I just returned from making my annual Ignatian silent retreat. Every year it is a time to go apart for a week of quiet solitude with the Lord to hear more clearly what He wants to say to me.
This year my retreat happened to coincide with the boys’ soccer team and their coach getting trapped in the cave in Thailand. Since oxygen levels were dropping and heavy rains predicted, the rescuers made the decision to attempt the dramatic and daring plan they had devised; and the day I started my retreat, four of the boys had just been freed from the cave.

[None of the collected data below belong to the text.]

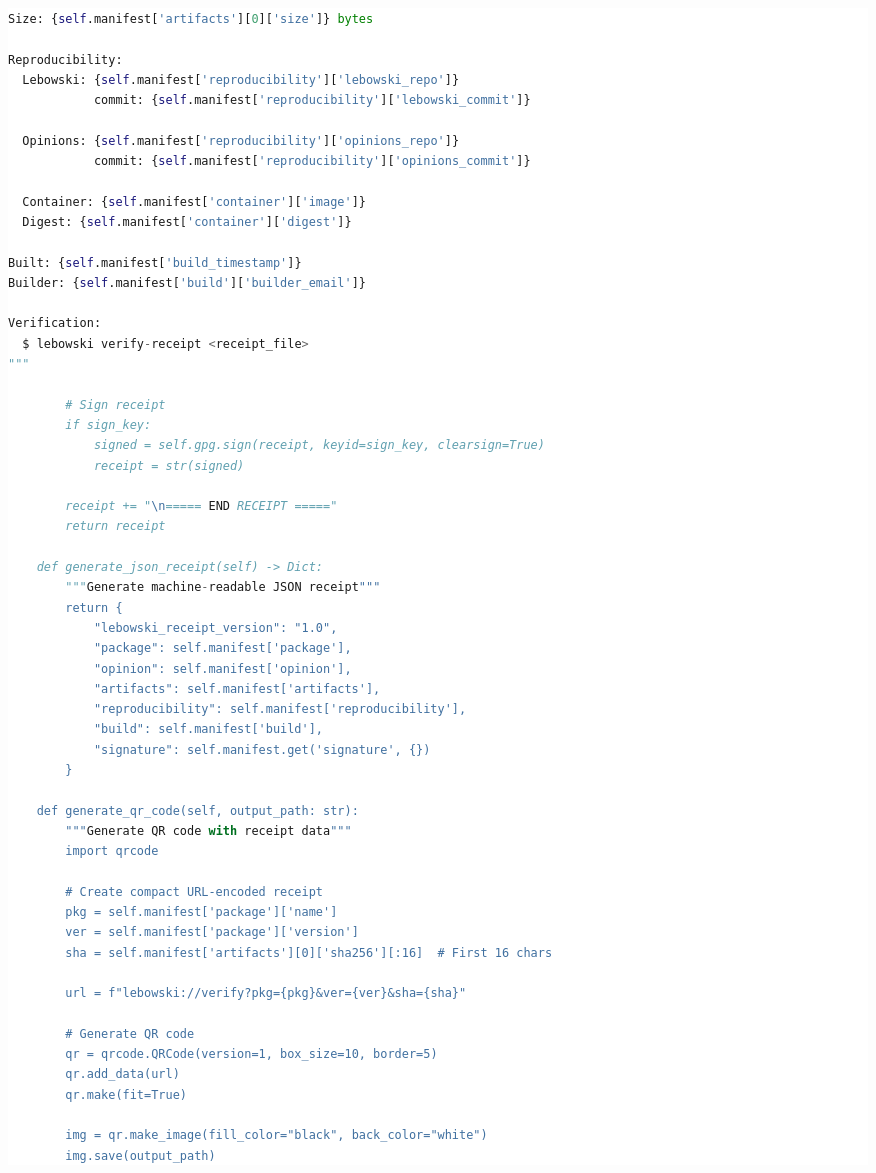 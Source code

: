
 ```python
Size: {self.manifest['artifacts'][0]['size']} bytes

Reproducibility:
  Lebowski: {self.manifest['reproducibility']['lebowski_repo']}
            commit: {self.manifest['reproducibility']['lebowski_commit']}

  Opinions: {self.manifest['reproducibility']['opinions_repo']}
            commit: {self.manifest['reproducibility']['opinions_commit']}

  Container: {self.manifest['container']['image']}
  Digest: {self.manifest['container']['digest']}

Built: {self.manifest['build_timestamp']}
Builder: {self.manifest['build']['builder_email']}

Verification:
  $ lebowski verify-receipt <receipt_file>
"""

        # Sign receipt
        if sign_key:
            signed = self.gpg.sign(receipt, keyid=sign_key, clearsign=True)
            receipt = str(signed)

        receipt += "\n===== END RECEIPT ====="
        return receipt

    def generate_json_receipt(self) -> Dict:
        """Generate machine-readable JSON receipt"""
        return {
            "lebowski_receipt_version": "1.0",
            "package": self.manifest['package'],
            "opinion": self.manifest['opinion'],
            "artifacts": self.manifest['artifacts'],
            "reproducibility": self.manifest['reproducibility'],
            "build": self.manifest['build'],
            "signature": self.manifest.get('signature', {})
        }

    def generate_qr_code(self, output_path: str):
        """Generate QR code with receipt data"""
        import qrcode

        # Create compact URL-encoded receipt
        pkg = self.manifest['package']['name']
        ver = self.manifest['package']['version']
        sha = self.manifest['artifacts'][0]['sha256'][:16]  # First 16 chars

        url = f"lebowski://verify?pkg={pkg}&ver={ver}&sha={sha}"

        # Generate QR code
        qr = qrcode.QRCode(version=1, box_size=10, border=5)
        qr.add_data(url)
        qr.make(fit=True)

        img = qr.make_image(fill_color="black", back_color="white")
        img.save(output_path)
```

Reading the news reports before I entered into silence, the vivid image of the flooded cave and what was needed to save the boys stayed in my mind as I embarked on my meditations. Two highly skilled divers were to accompany each boy, the lead diver carrying the boy’s oxygen tank. Some of the boys didn’t even know how to swim, and they had to be quickly taught how to use the diving gear provided. Tethered to the lead diver and followed closely behind by the second, the boys made this treacherous journey to safety.
As I prayed with those images, I realized that I was like the trapped boys. I can’t rescue myself. I need a Savior.

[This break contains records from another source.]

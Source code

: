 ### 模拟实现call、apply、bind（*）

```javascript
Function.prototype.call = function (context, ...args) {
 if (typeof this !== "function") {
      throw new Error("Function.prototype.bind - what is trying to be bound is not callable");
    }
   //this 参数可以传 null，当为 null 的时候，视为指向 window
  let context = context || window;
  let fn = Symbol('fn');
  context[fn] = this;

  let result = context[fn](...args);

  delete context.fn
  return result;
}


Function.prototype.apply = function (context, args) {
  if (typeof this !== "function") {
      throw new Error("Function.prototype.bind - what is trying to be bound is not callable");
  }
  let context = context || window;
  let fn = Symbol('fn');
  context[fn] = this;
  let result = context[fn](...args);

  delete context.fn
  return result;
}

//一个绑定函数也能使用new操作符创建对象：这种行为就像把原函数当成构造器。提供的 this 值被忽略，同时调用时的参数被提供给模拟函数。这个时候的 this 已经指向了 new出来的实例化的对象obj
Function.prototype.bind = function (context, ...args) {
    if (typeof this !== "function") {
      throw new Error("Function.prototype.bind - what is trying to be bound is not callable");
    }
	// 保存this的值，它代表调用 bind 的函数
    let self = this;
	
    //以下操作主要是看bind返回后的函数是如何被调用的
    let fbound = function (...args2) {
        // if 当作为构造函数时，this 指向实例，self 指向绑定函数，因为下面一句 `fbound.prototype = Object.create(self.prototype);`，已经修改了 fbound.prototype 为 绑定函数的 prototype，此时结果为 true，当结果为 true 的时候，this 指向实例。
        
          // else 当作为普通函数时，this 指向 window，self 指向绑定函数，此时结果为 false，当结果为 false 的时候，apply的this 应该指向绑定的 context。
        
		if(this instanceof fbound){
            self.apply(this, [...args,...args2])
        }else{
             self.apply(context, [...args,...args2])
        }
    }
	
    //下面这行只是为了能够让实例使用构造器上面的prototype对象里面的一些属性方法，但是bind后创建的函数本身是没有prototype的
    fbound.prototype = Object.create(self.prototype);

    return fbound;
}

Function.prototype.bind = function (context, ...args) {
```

I remember reading an article* that a priest from Madonna House, Fr. Bob Wild, wrote. He said, “When I am giving spiritual direction and someone is struggling with some problem or pain, I often ask the person, ‘Have you asked God for the grace to help you with this?’ Very often the answer is ‘not really,’ or ‘not very much.'”
He continued, “Often we think we can change ourselves by using will power. The saints knew that doesn’t work. They knew that we are not able to change our own hearts or heal ourselves. They knew that only God can do these things.”
The young boys and their coach in Thailand could not get out of that cave without help. They were completely stuck and cut off from the outside world and would have perished if it hadn’t been for this outpouring of help from experienced people coming to their rescue. And the world was gripped by this moving drama as it played out.
We Need God
With all the emphasis today on self-help materials and the way that self-reliance is touted as a key virtue, it is easy for us to forget that we really do need a Savior. We can’t make it on our own. In the big crises and trials, but also in the little challenges we come up against in daily life.
“The Lord is my shepherd,” Psalm 23 reminds us. “I shall lack nothing.” The Good Shepherd wants to take care of His sheep, wants to provide, delights in providing, has no trouble providing what we need. But we need to ask. We need to acknowledge our need and ask for God’s help.
Whether you are in a good and peaceful space, or in the midst of pain and tribulation, practice turning to God with a simple, heartfelt prayer: “Jesus, I need You. Jesus, I trust in You. Come and rescue me. Amen.”
And then watch what the Lord will do.